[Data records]
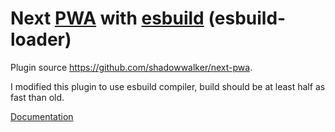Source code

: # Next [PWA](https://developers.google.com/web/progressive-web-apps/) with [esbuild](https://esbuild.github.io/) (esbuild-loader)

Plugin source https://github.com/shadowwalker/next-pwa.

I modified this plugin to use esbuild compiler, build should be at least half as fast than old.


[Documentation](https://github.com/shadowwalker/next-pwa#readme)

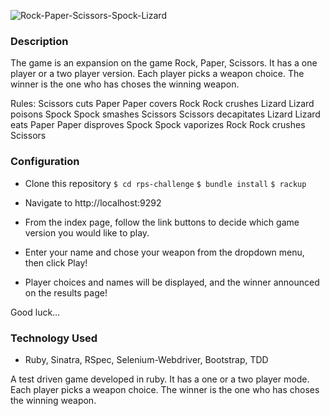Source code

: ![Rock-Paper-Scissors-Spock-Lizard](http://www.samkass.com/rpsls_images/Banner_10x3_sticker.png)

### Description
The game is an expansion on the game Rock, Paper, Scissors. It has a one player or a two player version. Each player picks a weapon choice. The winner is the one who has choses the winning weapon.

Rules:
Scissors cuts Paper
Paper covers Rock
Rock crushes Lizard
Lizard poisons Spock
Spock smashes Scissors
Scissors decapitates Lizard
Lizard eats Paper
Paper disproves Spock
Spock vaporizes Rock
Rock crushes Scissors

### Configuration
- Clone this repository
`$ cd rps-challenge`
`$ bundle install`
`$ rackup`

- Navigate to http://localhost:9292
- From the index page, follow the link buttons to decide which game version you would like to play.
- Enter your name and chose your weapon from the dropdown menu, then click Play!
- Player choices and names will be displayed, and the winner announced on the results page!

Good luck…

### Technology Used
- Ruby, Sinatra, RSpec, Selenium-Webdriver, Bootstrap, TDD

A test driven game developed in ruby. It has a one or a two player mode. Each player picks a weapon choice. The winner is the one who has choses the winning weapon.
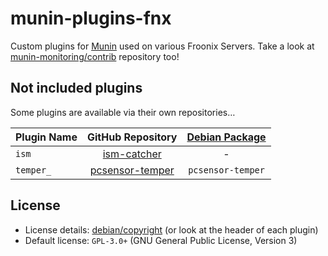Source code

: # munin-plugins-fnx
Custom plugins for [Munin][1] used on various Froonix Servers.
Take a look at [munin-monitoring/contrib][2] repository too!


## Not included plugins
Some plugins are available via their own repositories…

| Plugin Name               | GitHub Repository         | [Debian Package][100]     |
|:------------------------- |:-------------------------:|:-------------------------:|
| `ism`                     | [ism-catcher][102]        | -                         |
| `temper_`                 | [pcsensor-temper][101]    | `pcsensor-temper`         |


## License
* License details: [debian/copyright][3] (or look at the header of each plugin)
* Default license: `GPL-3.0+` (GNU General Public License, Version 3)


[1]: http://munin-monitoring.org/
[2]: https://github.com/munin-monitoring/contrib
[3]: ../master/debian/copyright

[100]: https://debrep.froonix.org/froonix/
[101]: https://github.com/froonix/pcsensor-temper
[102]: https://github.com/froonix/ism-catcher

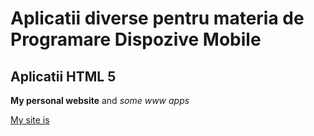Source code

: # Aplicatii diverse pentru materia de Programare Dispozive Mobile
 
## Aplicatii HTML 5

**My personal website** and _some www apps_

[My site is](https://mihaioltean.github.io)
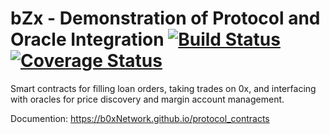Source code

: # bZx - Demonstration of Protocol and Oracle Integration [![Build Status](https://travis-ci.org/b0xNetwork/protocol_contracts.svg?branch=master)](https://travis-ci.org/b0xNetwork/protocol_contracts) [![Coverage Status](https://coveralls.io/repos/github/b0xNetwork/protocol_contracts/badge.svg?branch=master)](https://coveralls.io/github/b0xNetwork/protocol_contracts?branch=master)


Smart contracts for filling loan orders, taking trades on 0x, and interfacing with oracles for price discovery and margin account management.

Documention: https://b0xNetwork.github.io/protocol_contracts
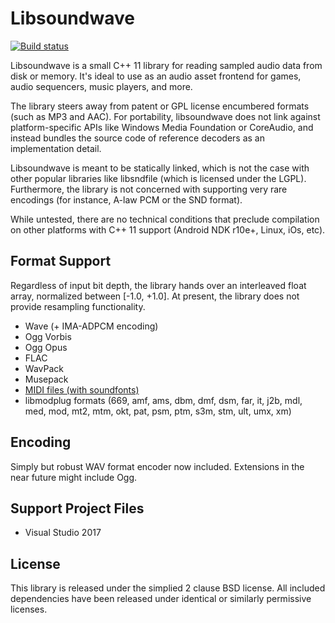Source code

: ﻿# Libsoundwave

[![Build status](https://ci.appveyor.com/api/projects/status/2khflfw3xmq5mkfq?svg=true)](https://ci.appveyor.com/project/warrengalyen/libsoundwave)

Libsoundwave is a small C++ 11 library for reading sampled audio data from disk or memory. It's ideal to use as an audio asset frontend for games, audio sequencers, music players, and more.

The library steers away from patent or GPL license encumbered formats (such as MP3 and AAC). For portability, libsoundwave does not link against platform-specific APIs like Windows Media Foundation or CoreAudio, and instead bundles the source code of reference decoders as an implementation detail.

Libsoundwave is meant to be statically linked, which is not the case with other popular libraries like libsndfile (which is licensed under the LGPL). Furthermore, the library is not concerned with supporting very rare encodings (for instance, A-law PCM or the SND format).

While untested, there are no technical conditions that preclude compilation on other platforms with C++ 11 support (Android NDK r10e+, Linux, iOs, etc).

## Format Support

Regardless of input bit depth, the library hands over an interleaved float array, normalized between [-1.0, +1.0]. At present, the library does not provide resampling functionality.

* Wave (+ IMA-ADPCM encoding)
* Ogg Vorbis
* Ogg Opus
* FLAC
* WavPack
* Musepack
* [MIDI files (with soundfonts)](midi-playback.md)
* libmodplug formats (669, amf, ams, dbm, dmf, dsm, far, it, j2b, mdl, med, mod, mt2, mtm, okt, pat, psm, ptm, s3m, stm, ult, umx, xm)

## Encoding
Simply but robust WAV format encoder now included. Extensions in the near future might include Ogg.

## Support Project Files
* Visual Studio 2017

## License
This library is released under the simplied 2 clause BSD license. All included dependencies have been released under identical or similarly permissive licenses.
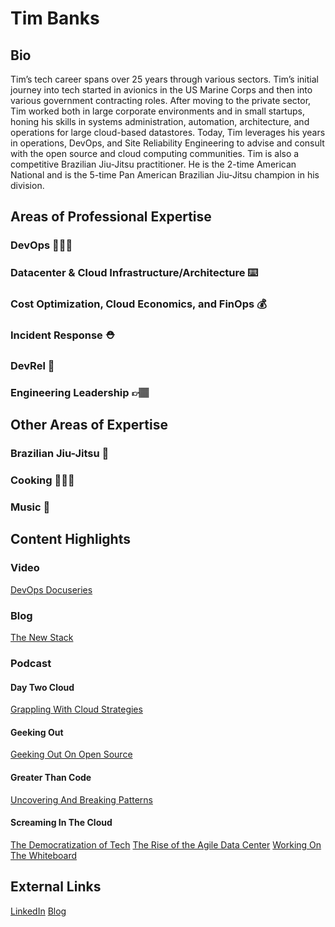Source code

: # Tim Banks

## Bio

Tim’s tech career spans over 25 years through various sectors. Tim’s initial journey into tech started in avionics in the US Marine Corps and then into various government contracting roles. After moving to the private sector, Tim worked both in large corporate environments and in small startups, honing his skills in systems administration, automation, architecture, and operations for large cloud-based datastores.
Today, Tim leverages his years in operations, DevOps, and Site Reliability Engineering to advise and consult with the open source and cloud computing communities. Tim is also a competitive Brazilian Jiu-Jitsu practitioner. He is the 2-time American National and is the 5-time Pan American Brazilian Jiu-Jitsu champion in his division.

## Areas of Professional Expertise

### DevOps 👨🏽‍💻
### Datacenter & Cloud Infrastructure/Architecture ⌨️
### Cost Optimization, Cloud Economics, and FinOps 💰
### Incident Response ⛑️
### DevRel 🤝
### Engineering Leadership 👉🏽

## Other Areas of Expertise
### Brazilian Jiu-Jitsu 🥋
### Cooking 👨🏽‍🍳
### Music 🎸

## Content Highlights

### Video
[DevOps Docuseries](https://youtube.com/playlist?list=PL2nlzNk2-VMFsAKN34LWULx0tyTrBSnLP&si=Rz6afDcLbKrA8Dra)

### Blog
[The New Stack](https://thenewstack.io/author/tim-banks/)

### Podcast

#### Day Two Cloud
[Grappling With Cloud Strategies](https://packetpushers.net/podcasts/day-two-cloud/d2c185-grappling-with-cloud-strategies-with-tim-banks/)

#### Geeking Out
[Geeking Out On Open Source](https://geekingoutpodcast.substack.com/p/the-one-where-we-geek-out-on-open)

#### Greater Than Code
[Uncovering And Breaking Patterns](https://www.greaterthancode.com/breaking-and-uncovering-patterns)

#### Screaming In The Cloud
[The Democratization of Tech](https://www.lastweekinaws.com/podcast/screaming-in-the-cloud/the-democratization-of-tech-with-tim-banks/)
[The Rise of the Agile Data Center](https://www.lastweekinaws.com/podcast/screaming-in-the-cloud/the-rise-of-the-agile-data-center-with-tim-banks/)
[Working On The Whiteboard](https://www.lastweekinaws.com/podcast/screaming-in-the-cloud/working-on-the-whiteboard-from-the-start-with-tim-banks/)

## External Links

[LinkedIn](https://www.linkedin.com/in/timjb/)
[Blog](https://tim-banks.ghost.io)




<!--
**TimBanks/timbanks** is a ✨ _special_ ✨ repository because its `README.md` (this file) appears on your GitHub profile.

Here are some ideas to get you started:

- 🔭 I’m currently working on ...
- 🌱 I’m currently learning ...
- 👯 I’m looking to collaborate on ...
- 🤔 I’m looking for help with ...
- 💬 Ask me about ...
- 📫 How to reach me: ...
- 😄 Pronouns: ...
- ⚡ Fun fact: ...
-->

- _Exercise details_: Beginning at the line that contains "## External Links" and ending at the last line above, copy each line without any change.

- _Written reply_:
## External Links

[LinkedIn](https://www.linkedin.com/in/timjb/)
[Blog](https://tim-banks.ghost.io)




<!--
**TimBanks/timbanks** is a ✨ _special_ ✨ repository because its `README.md` (this file) appears on your GitHub profile.

Here are some ideas to get you started:

- 🔭 I’m currently working on ...
- 🌱 I’m currently learning ...
- 👯 I’m looking to collaborate on ...
- 🤔 I’m looking for help with ...
- 💬 Ask me about ...
- 📫 How to reach me: ...
- 😄 Pronouns: ...
- ⚡ Fun fact: ...
-->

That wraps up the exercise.